==== Data ====
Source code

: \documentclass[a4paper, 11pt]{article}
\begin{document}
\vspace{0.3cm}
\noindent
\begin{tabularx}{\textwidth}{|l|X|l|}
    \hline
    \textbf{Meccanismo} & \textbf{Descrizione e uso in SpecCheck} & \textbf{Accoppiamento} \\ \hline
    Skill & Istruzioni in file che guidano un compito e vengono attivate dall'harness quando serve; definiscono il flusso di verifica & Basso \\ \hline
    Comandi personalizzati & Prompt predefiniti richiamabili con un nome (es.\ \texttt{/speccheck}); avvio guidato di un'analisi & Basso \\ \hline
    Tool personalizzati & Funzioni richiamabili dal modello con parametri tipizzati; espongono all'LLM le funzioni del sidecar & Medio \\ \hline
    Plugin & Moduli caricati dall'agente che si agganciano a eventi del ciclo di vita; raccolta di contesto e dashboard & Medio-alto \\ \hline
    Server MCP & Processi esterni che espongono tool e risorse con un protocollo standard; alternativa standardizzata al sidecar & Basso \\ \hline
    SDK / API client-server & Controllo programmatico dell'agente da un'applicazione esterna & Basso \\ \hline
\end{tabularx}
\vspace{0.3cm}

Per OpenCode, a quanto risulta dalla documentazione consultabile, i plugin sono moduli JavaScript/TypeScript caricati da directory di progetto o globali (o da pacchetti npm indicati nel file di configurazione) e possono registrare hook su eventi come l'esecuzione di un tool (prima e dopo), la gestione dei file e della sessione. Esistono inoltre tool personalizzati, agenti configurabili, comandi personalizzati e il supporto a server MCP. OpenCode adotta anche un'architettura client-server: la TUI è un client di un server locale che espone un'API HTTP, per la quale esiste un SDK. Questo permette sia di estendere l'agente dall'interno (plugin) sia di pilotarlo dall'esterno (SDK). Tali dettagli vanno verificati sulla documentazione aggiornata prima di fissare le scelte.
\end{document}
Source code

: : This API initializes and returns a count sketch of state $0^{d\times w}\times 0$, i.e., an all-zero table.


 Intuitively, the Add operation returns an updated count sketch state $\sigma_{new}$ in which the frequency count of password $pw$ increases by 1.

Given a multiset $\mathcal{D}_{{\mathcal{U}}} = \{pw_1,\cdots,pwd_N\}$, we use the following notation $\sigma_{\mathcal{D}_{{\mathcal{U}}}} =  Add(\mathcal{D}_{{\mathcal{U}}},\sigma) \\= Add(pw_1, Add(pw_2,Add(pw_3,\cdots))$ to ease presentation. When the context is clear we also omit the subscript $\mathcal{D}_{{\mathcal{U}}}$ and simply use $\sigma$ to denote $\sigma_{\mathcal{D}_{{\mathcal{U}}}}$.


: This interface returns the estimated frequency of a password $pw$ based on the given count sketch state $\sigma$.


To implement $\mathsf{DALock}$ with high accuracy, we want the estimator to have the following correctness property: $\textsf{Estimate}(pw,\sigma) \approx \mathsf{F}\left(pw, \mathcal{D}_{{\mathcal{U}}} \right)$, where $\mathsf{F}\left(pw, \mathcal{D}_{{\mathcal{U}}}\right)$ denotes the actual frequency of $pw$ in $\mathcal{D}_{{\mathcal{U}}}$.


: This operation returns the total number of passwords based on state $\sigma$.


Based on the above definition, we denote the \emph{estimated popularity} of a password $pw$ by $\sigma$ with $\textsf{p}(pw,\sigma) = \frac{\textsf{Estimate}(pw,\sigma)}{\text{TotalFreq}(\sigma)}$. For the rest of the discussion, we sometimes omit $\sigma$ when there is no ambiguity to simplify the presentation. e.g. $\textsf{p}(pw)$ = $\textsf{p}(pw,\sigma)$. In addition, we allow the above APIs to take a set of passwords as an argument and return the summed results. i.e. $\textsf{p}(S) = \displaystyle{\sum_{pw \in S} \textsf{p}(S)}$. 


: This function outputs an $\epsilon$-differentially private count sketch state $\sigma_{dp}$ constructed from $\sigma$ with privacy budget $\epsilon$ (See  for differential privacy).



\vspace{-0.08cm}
====
■ Work to complete
The records above must be retyped in full, exactly as written.

■ Response area
Source code

: \documentclass[a4paper, 11pt]{article}
\begin{document}
\vspace{0.3cm}
\noindent
\begin{tabularx}{\textwidth}{|l|X|l|}
    \hline
    \textbf{Meccanismo} & \textbf{Descrizione e uso in SpecCheck} & \textbf{Accoppiamento} \\ \hline
    Skill & Istruzioni in file che guidano un compito e vengono attivate dall'harness quando serve; definiscono il flusso di verifica & Basso \\ \hline
    Comandi personalizzati & Prompt predefiniti richiamabili con un nome (es.\ \texttt{/speccheck}); avvio guidato di un'analisi & Basso \\ \hline
    Tool personalizzati & Funzioni richiamabili dal modello con parametri tipizzati; espongono all'LLM le funzioni del sidecar & Medio \\ \hline
    Plugin & Moduli caricati dall'agente che si agganciano a eventi del ciclo di vita; raccolta di contesto e dashboard & Medio-alto \\ \hline
    Server MCP & Processi esterni che espongono tool e risorse con un protocollo standard; alternativa standardizzata al sidecar & Basso \\ \hline
    SDK / API client-server & Controllo programmatico dell'agente da un'applicazione esterna & Basso \\ \hline
\end{tabularx}
\vspace{0.3cm}

Per OpenCode, a quanto risulta dalla documentazione consultabile, i plugin sono moduli JavaScript/TypeScript caricati da directory di progetto o globali (o da pacchetti npm indicati nel file di configurazione) e possono registrare hook su eventi come l'esecuzione di un tool (prima e dopo), la gestione dei file e della sessione. Esistono inoltre tool personalizzati, agenti configurabili, comandi personalizzati e il supporto a server MCP. OpenCode adotta anche un'architettura client-server: la TUI è un client di un server locale che espone un'API HTTP, per la quale esiste un SDK. Questo permette sia di estendere l'agente dall'interno (plugin) sia di pilotarlo dall'esterno (SDK). Tali dettagli vanno verificati sulla documentazione aggiornata prima di fissare le scelte.
\end{document}
Source code

: : This API initializes and returns a count sketch of state $0^{d\times w}\times 0$, i.e., an all-zero table.


 Intuitively, the Add operation returns an updated count sketch state $\sigma_{new}$ in which the frequency count of password $pw$ increases by 1.

Given a multiset $\mathcal{D}_{{\mathcal{U}}} = \{pw_1,\cdots,pwd_N\}$, we use the following notation $\sigma_{\mathcal{D}_{{\mathcal{U}}}} =  Add(\mathcal{D}_{{\mathcal{U}}},\sigma) \\= Add(pw_1, Add(pw_2,Add(pw_3,\cdots))$ to ease presentation. When the context is clear we also omit the subscript $\mathcal{D}_{{\mathcal{U}}}$ and simply use $\sigma$ to denote $\sigma_{\mathcal{D}_{{\mathcal{U}}}}$.


: This interface returns the estimated frequency of a password $pw$ based on the given count sketch state $\sigma$.


To implement $\mathsf{DALock}$ with high accuracy, we want the estimator to have the following correctness property: $\textsf{Estimate}(pw,\sigma) \approx \mathsf{F}\left(pw, \mathcal{D}_{{\mathcal{U}}} \right)$, where $\mathsf{F}\left(pw, \mathcal{D}_{{\mathcal{U}}}\right)$ denotes the actual frequency of $pw$ in $\mathcal{D}_{{\mathcal{U}}}$.


: This operation returns the total number of passwords based on state $\sigma$.


Based on the above definition, we denote the \emph{estimated popularity} of a password $pw$ by $\sigma$ with $\textsf{p}(pw,\sigma) = \frac{\textsf{Estimate}(pw,\sigma)}{\text{TotalFreq}(\sigma)}$. For the rest of the discussion, we sometimes omit $\sigma$ when there is no ambiguity to simplify the presentation. e.g. $\textsf{p}(pw)$ = $\textsf{p}(pw,\sigma)$. In addition, we allow the above APIs to take a set of passwords as an argument and return the summed results. i.e. $\textsf{p}(S) = \displaystyle{\sum_{pw \in S} \textsf{p}(S)}$. 


: This function outputs an $\epsilon$-differentially private count sketch state $\sigma_{dp}$ constructed from $\sigma$ with privacy budget $\epsilon$ (See  for differential privacy).



\vspace{-0.08cm}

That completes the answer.